__Provided material__

******

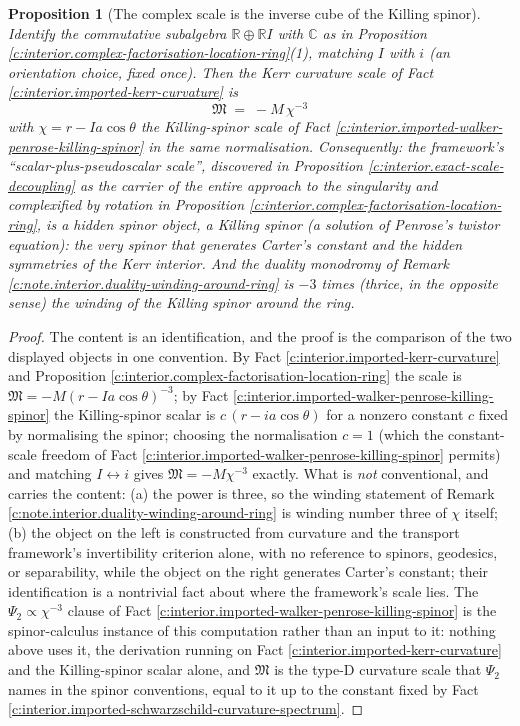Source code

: \documentclass[11pt]{article}
\newtheorem{proposition}[theorem]{Proposition}
\theoremstyle{definition}
\theoremstyle{plain}
\newcommand{\changedmark}[2]{\marginpar{\raggedright\scriptsize\color{#1}#2}}
\providecommand{\C}{}\renewcommand{\C}{\mathbb{C}}
\providecommand{\R}{}\renewcommand{\R}{\mathbb{R}}
\begin{document}
\begin{proposition}[The complex scale is the inverse cube of the Killing spinor]\label{c:interior.complex-scale-inverse-cube-killing-spinor}
\changedmark{BrickRed}{corrected since the deposit}
Identify the commutative subalgebra $\R \oplus \R I$ with $\C$ as in Proposition \ref{c:interior.complex-factorisation-location-ring}(1), matching $I$ with $i$ (an orientation choice, fixed once). Then the Kerr curvature scale of Fact \ref{c:interior.imported-kerr-curvature} is
\[
\mathfrak M \;=\; -M\,\chi^{-3}
\]
with $\chi = r - Ia\cos\theta$ the Killing-spinor scale of Fact \ref{c:interior.imported-walker-penrose-killing-spinor} in the same normalisation. Consequently: the framework's ``scalar-plus-pseudoscalar scale'', discovered in Proposition \ref{c:interior.exact-scale-decoupling} as the carrier of the entire approach to the singularity and complexified by rotation in Proposition \ref{c:interior.complex-factorisation-location-ring}, is a hidden spinor object, a Killing spinor (a solution of Penrose's twistor equation): the very spinor that generates Carter's constant and the hidden symmetries of the Kerr interior. And the duality monodromy of Remark \ref{c:note.interior.duality-winding-around-ring} is $-3$ times (thrice, in the opposite sense) the winding of the Killing spinor around the ring.
\end{proposition}
\begin{proof}
The content is an identification, and the proof is the comparison of the two displayed objects in one convention. By Fact \ref{c:interior.imported-kerr-curvature} and Proposition \ref{c:interior.complex-factorisation-location-ring} the scale is $\mathfrak M = -M(r - Ia\cos\theta)^{-3}$; by Fact \ref{c:interior.imported-walker-penrose-killing-spinor} the Killing-spinor scalar is $c\,(r - ia\cos\theta)$ for a nonzero constant $c$ fixed by normalising the spinor; choosing the normalisation $c = 1$ (which the constant-scale freedom of Fact \ref{c:interior.imported-walker-penrose-killing-spinor} permits) and matching $I \leftrightarrow i$ gives $\mathfrak M = -M\chi^{-3}$ exactly. What is \emph{not} conventional, and carries the content: (a) the power is three, so the winding statement of Remark \ref{c:note.interior.duality-winding-around-ring} is winding number three of $\chi$ itself; (b) the object on the left is constructed from curvature and the transport framework's invertibility criterion alone, with no reference to spinors, geodesics, or separability, while the object on the right generates Carter's constant; their identification is a nontrivial fact about where the framework's scale lies. The $\Psi_2 \propto \chi^{-3}$ clause of Fact \ref{c:interior.imported-walker-penrose-killing-spinor} is the spinor-calculus instance of this computation rather than an input to it: nothing above uses it, the derivation running on Fact \ref{c:interior.imported-kerr-curvature} and the Killing-spinor scalar alone, and $\mathfrak M$ is the type-D curvature scale that $\Psi_2$ names in the spinor conventions, equal to it up to the constant fixed by Fact \ref{c:interior.imported-schwarzschild-curvature-spectrum}.

\end{proof}
\end{document}

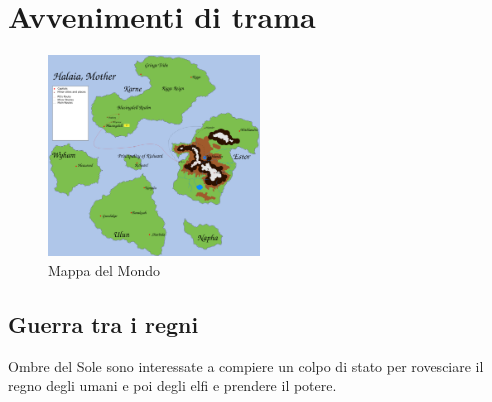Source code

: \section{Avvenimenti di trama}
\begin{figure}[h]
  \centering
  \includegraphics[width=0.5\textwidth]{../../drawings/WorldMap/rect181.png}
  \caption{Mappa del Mondo}
  \label{fig:worldmap}
\end{figure}
\subsection{Guerra tra i regni}
Ombre del Sole sono interessate a compiere un colpo di stato per rovesciare il regno degli umani e
poi degli elfi e prendere il potere.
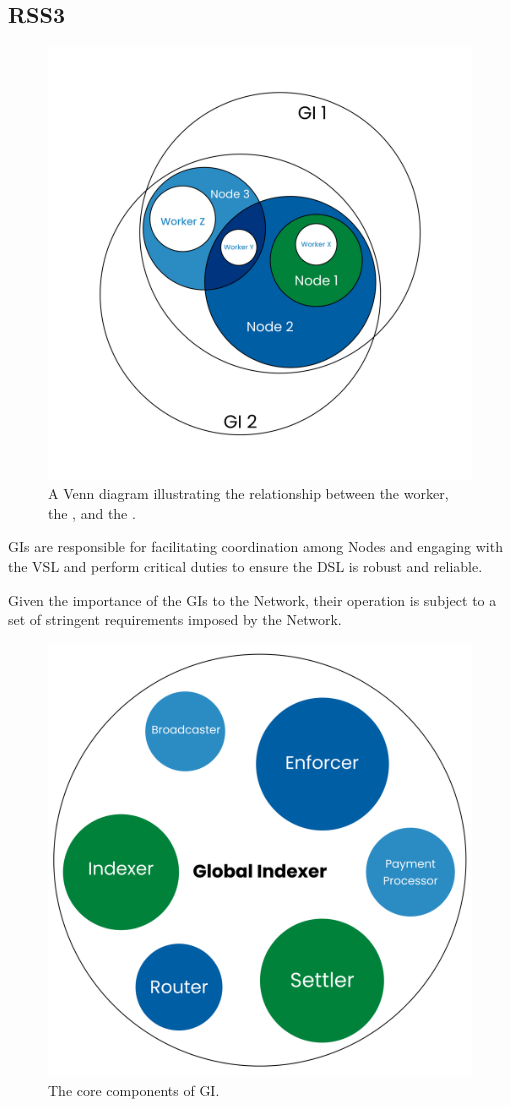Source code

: \subsection{RSS3 }
\label{subsec:GI}

{
    \begin{figure}[tb!]
        \centering
        \includegraphics[width=0.7\columnwidth]{figures/GI.png}
        \caption{A Venn diagram illustrating the relationship between the worker, the , and the .}
        \label{fig:GI}
    \end{figure}
}

\glspl{GI} are responsible for facilitating coordination among \glspl{Node} and engaging with the \gls{VSL} and perform critical duties to ensure the \gls{DSL} is robust and reliable.

Given the importance of the \glspl{GI} to the Network, their operation is subject to a set of stringent requirements imposed by the Network.

{
    \begin{figure}[tb!]
        \centering
        \includegraphics[width=0.7\columnwidth]{figures/GI-components.png}
        \caption{The core components of \gls{GI}.}
        \label{fig:GI-components}
    \end{figure}
}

******

From the first line to the last, reproduce the listing above exactly, leaving the pictures out.

Source code

: \documentclass[11pt]{article}
\newtheorem{proposition}[theorem]{Proposition}
\theoremstyle{definition}
\theoremstyle{plain}
\newcommand{\changedmark}[2]{\marginpar{\raggedright\scriptsize\color{#1}#2}}
\providecommand{\C}{}\renewcommand{\C}{\mathbb{C}}
\providecommand{\R}{}\renewcommand{\R}{\mathbb{R}}
\begin{document}
\begin{proposition}[The complex scale is the inverse cube of the Killing spinor]\label{c:interior.complex-scale-inverse-cube-killing-spinor}
\changedmark{BrickRed}{corrected since the deposit}
Identify the commutative subalgebra $\R \oplus \R I$ with $\C$ as in Proposition \ref{c:interior.complex-factorisation-location-ring}(1), matching $I$ with $i$ (an orientation choice, fixed once). Then the Kerr curvature scale of Fact \ref{c:interior.imported-kerr-curvature} is
\[
\mathfrak M \;=\; -M\,\chi^{-3}
\]
with $\chi = r - Ia\cos\theta$ the Killing-spinor scale of Fact \ref{c:interior.imported-walker-penrose-killing-spinor} in the same normalisation. Consequently: the framework's ``scalar-plus-pseudoscalar scale'', discovered in Proposition \ref{c:interior.exact-scale-decoupling} as the carrier of the entire approach to the singularity and complexified by rotation in Proposition \ref{c:interior.complex-factorisation-location-ring}, is a hidden spinor object, a Killing spinor (a solution of Penrose's twistor equation): the very spinor that generates Carter's constant and the hidden symmetries of the Kerr interior. And the duality monodromy of Remark \ref{c:note.interior.duality-winding-around-ring} is $-3$ times (thrice, in the opposite sense) the winding of the Killing spinor around the ring.
\end{proposition}
\begin{proof}
The content is an identification, and the proof is the comparison of the two displayed objects in one convention. By Fact \ref{c:interior.imported-kerr-curvature} and Proposition \ref{c:interior.complex-factorisation-location-ring} the scale is $\mathfrak M = -M(r - Ia\cos\theta)^{-3}$; by Fact \ref{c:interior.imported-walker-penrose-killing-spinor} the Killing-spinor scalar is $c\,(r - ia\cos\theta)$ for a nonzero constant $c$ fixed by normalising the spinor; choosing the normalisation $c = 1$ (which the constant-scale freedom of Fact \ref{c:interior.imported-walker-penrose-killing-spinor} permits) and matching $I \leftrightarrow i$ gives $\mathfrak M = -M\chi^{-3}$ exactly. What is \emph{not} conventional, and carries the content: (a) the power is three, so the winding statement of Remark \ref{c:note.interior.duality-winding-around-ring} is winding number three of $\chi$ itself; (b) the object on the left is constructed from curvature and the transport framework's invertibility criterion alone, with no reference to spinors, geodesics, or separability, while the object on the right generates Carter's constant; their identification is a nontrivial fact about where the framework's scale lies. The $\Psi_2 \propto \chi^{-3}$ clause of Fact \ref{c:interior.imported-walker-penrose-killing-spinor} is the spinor-calculus instance of this computation rather than an input to it: nothing above uses it, the derivation running on Fact \ref{c:interior.imported-kerr-curvature} and the Killing-spinor scalar alone, and $\mathfrak M$ is the type-D curvature scale that $\Psi_2$ names in the spinor conventions, equal to it up to the constant fixed by Fact \ref{c:interior.imported-schwarzschild-curvature-spectrum}.

\end{proof}
\end{document}

Source code

: \section{Avvenimenti di trama}
\begin{figure}[h]
  \centering
  \includegraphics[width=0.5\textwidth]{../../drawings/WorldMap/rect181.png}
  \caption{Mappa del Mondo}
  \label{fig:worldmap}
\end{figure}
\subsection{Guerra tra i regni}
Ombre del Sole sono interessate a compiere un colpo di stato per rovesciare il regno degli umani e
poi degli elfi e prendere il potere.
Source code

: \subsection{RSS3 }
\label{subsec:GI}

{
    \begin{figure}[tb!]
        \centering
        \includegraphics[width=0.7\columnwidth]{figures/GI.png}
        \caption{A Venn diagram illustrating the relationship between the worker, the , and the .}
        \label{fig:GI}
    \end{figure}
}

\glspl{GI} are responsible for facilitating coordination among \glspl{Node} and engaging with the \gls{VSL} and perform critical duties to ensure the \gls{DSL} is robust and reliable.

Given the importance of the \glspl{GI} to the Network, their operation is subject to a set of stringent requirements imposed by the Network.

{
    \begin{figure}[tb!]
        \centering
        \includegraphics[width=0.7\columnwidth]{figures/GI-components.png}
        \caption{The core components of \gls{GI}.}
        \label{fig:GI-components}
    \end{figure}
}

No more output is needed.